2.8.2. System Functional Module Division

This module functions as the central component for data input and analysis within the system, overseeing multi-source data access and detection processes. It accommodates three input modes, image, video, and camera, each tailored for static analysis, dynamic tracking, and real-time scene monitoring, respectively. Operation control is tightly integrated with YOLOv10 inference, offering various options corresponding to parameters such as resolution. The initiation of the image analysis module and the triggering of inference tasks based on signals constitute the initial phase in the intelligent analysis of plant images.

The YOLOv10 model functions as the system’s intelligent judgment core and inference engine, directly analyzing plant morphological features to enable real-time identification of growth stages through efficient object detection and feature extraction.
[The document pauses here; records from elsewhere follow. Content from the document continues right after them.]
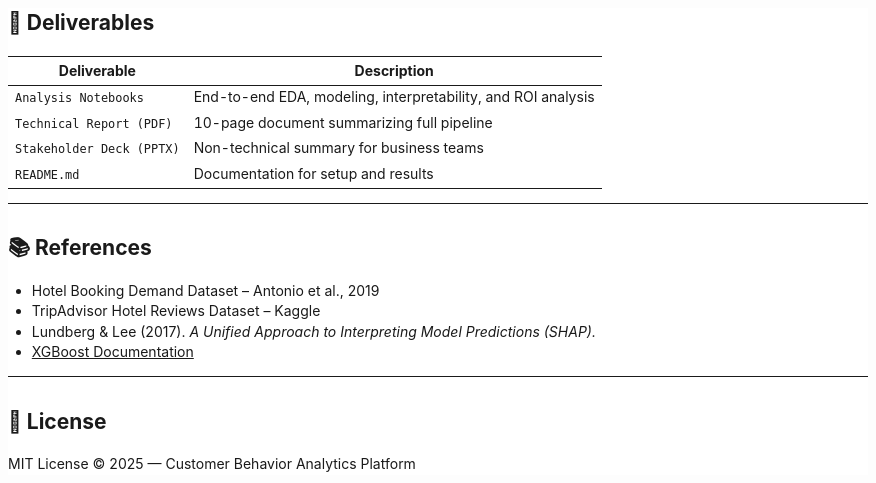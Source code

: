 
## 🧩 Deliverables  

| Deliverable | Description |
|--------------|-------------|
| `Analysis Notebooks` | End-to-end EDA, modeling, interpretability, and ROI analysis |
| `Technical Report (PDF)` | 10-page document summarizing full pipeline |
| `Stakeholder Deck (PPTX)` | Non-technical summary for business teams |
| `README.md` | Documentation for setup and results |

---


## 📚 References  

- Hotel Booking Demand Dataset – Antonio et al., 2019  
- TripAdvisor Hotel Reviews Dataset – Kaggle  
- Lundberg & Lee (2017). *A Unified Approach to Interpreting Model Predictions (SHAP).*  
- [XGBoost Documentation](https://xgboost.readthedocs.io/)  

---

## 🧾 License  
MIT License © 2025 — Customer Behavior Analytics Platform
This module removes the need for temporal data and conducts analysis using only a single frame image. YOLOv10 identifies key plant features, generates bounding boxes and category scores, and applies feature-to-stage mapping rules. By integrating quantitative detection results, such as leaf area, and stem length, the module assigns the appropriate growth stage label, including stages such as “germination stage” or “seedling stage”.

The system supports manual correction of judgment results and optimizes the feature weights of YOLOv10 through a feedback mechanism, such as adjusting the recognition priority of leaf morphology for crops like lettuce and tomato. The design enables adaptation to various environments, including greenhouses and fields. Leveraging YOLOv10’s rapid inference capability (single frame processing time ≤ 30 ms), the module processes image inputs in real time and updates stage judgment. This approach provides a reliable and immediate basis for assessing agricultural operations, such as watering and fertilization timing selection, thereby simplifying analysis while maintaining judgment accuracy.
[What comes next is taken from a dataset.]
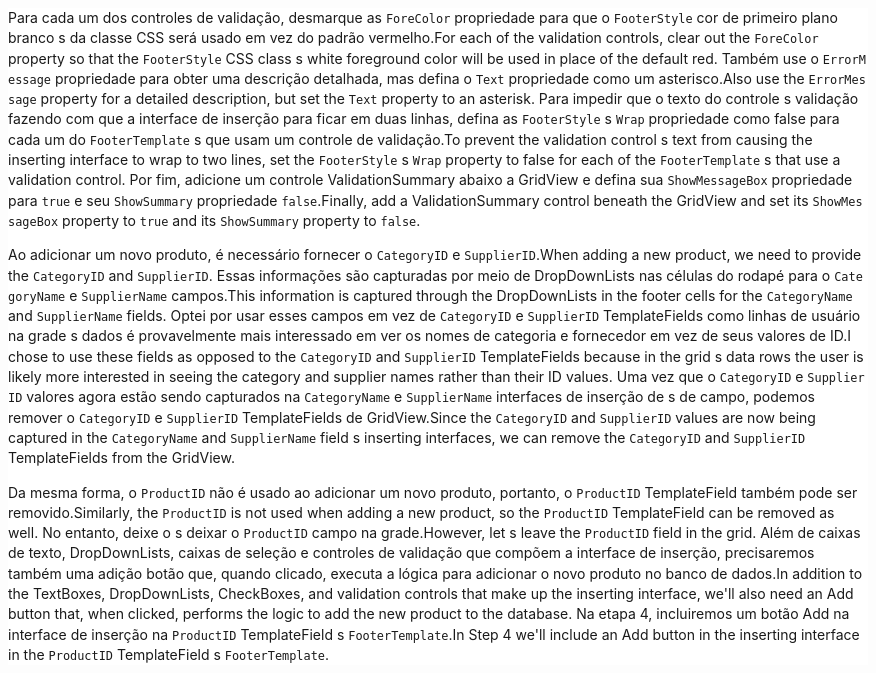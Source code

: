 <span data-ttu-id="e2c9a-204">Para cada um dos controles de validação, desmarque as `ForeColor` propriedade para que o `FooterStyle` cor de primeiro plano branco s da classe CSS será usado em vez do padrão vermelho.</span><span class="sxs-lookup"><span data-stu-id="e2c9a-204">For each of the validation controls, clear out the `ForeColor` property so that the `FooterStyle` CSS class s white foreground color will be used in place of the default red.</span></span> <span data-ttu-id="e2c9a-205">Também use o `ErrorMessage` propriedade para obter uma descrição detalhada, mas defina o `Text` propriedade como um asterisco.</span><span class="sxs-lookup"><span data-stu-id="e2c9a-205">Also use the `ErrorMessage` property for a detailed description, but set the `Text` property to an asterisk.</span></span> <span data-ttu-id="e2c9a-206">Para impedir que o texto do controle s validação fazendo com que a interface de inserção para ficar em duas linhas, defina as `FooterStyle` s `Wrap` propriedade como false para cada um do `FooterTemplate` s que usam um controle de validação.</span><span class="sxs-lookup"><span data-stu-id="e2c9a-206">To prevent the validation control s text from causing the inserting interface to wrap to two lines, set the `FooterStyle` s `Wrap` property to false for each of the `FooterTemplate` s that use a validation control.</span></span> <span data-ttu-id="e2c9a-207">Por fim, adicione um controle ValidationSummary abaixo a GridView e defina sua `ShowMessageBox` propriedade para `true` e seu `ShowSummary` propriedade `false`.</span><span class="sxs-lookup"><span data-stu-id="e2c9a-207">Finally, add a ValidationSummary control beneath the GridView and set its `ShowMessageBox` property to `true` and its `ShowSummary` property to `false`.</span></span>

<span data-ttu-id="e2c9a-208">Ao adicionar um novo produto, é necessário fornecer o `CategoryID` e `SupplierID`.</span><span class="sxs-lookup"><span data-stu-id="e2c9a-208">When adding a new product, we need to provide the `CategoryID` and `SupplierID`.</span></span> <span data-ttu-id="e2c9a-209">Essas informações são capturadas por meio de DropDownLists nas células do rodapé para o `CategoryName` e `SupplierName` campos.</span><span class="sxs-lookup"><span data-stu-id="e2c9a-209">This information is captured through the DropDownLists in the footer cells for the `CategoryName` and `SupplierName` fields.</span></span> <span data-ttu-id="e2c9a-210">Optei por usar esses campos em vez de `CategoryID` e `SupplierID` TemplateFields como linhas de usuário na grade s dados é provavelmente mais interessado em ver os nomes de categoria e fornecedor em vez de seus valores de ID.</span><span class="sxs-lookup"><span data-stu-id="e2c9a-210">I chose to use these fields as opposed to the `CategoryID` and `SupplierID` TemplateFields because in the grid s data rows the user is likely more interested in seeing the category and supplier names rather than their ID values.</span></span> <span data-ttu-id="e2c9a-211">Uma vez que o `CategoryID` e `SupplierID` valores agora estão sendo capturados na `CategoryName` e `SupplierName` interfaces de inserção de s de campo, podemos remover o `CategoryID` e `SupplierID` TemplateFields de GridView.</span><span class="sxs-lookup"><span data-stu-id="e2c9a-211">Since the `CategoryID` and `SupplierID` values are now being captured in the `CategoryName` and `SupplierName` field s inserting interfaces, we can remove the `CategoryID` and `SupplierID` TemplateFields from the GridView.</span></span>

<span data-ttu-id="e2c9a-212">Da mesma forma, o `ProductID` não é usado ao adicionar um novo produto, portanto, o `ProductID` TemplateField também pode ser removido.</span><span class="sxs-lookup"><span data-stu-id="e2c9a-212">Similarly, the `ProductID` is not used when adding a new product, so the `ProductID` TemplateField can be removed as well.</span></span> <span data-ttu-id="e2c9a-213">No entanto, deixe o s deixar o `ProductID` campo na grade.</span><span class="sxs-lookup"><span data-stu-id="e2c9a-213">However, let s leave the `ProductID` field in the grid.</span></span> <span data-ttu-id="e2c9a-214">Além de caixas de texto, DropDownLists, caixas de seleção e controles de validação que compõem a interface de inserção, precisaremos também uma adição botão que, quando clicado, executa a lógica para adicionar o novo produto no banco de dados.</span><span class="sxs-lookup"><span data-stu-id="e2c9a-214">In addition to the TextBoxes, DropDownLists, CheckBoxes, and validation controls that make up the inserting interface, we'll also need an Add button that, when clicked, performs the logic to add the new product to the database.</span></span> <span data-ttu-id="e2c9a-215">Na etapa 4, incluiremos um botão Add na interface de inserção na `ProductID` TemplateField s `FooterTemplate`.</span><span class="sxs-lookup"><span data-stu-id="e2c9a-215">In Step 4 we'll include an Add button in the inserting interface in the `ProductID` TemplateField s `FooterTemplate`.</span></span>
This approach emphasizes the intuitive transformation of detection results by employing bounding boxes, charts, and tables to achieve comprehensive visualization. Plants are accurately marked with bounding boxes, with overlaid categories and confidence levels to clearly present target location and category. The integrated display of bar charts and tables shows the distribution of categories and quantity statistics, providing a macro-level overview of population growth while enabling detailed analysis of individual plant phenotypes such as plant height and leaf area. Abstract model inference results are transformed into interactive information, thereby enhancing the connection between AI analysis and user cognition.

2.8.3. System Implementation Environment & Technical Framework

As shown in Figure 6, the systems offer two detection methods: uploading images from the album or utilizing the camera for real-time detection [22]. Upon receiving an image, the system immediately executes the YOLOv10 object detection model to identify lettuce. YOLOv10 rapidly and accurately recognizes the outline, color, and shape of lettuce to determine its growth stage.

Upon completion of detection, the system visually displays the results on the interface, indicating whether the lettuce is in the seedling, growth, or maturity stage. Users can choose to close or save the results. Alternatively, additional images can be uploaded for further detection, and the system will process them accordingly.

In addition, the system supports continuous detection of multiple images. Batch uploads are processed sequentially, with results presented in order. In camera mode, the system conducts real-time analysis to achieve accurate detection of continuous images. The primary objective of system development is to enhance the intelligence of lettuce planting management, enabling users to intuitively monitor lettuce growth status, optimize management practices, and improve planting efficiency.

This UI is developed using PyQt5 (version 5.15) to provide a comprehensive plant growth monitoring and analysis system that incorporates the YOLOv10 object detection model for real-time identification and assessment of plant growth status. The system features a modular architecture with a clear interface, including designated area for image display, file import, detection result statistics, target position information, and operation control. Interactive responses, such as button clicks and changes in dropdown options, are managed through signal-slot mechanisms, while UI progress bars in multithreaded applications are updated using custom signals. The system supports multiple input sources, videos, and cameras and enables real-time detection and visual annotation of plant growth stages (germination, seedlings, maturity). Key indicators such as detection time, target quantity, and category distribution are dynamically displayed. Additionally, QTableWidget presents detailed information for each detected target in a tabular format and supports dropdown filtering and table linkage.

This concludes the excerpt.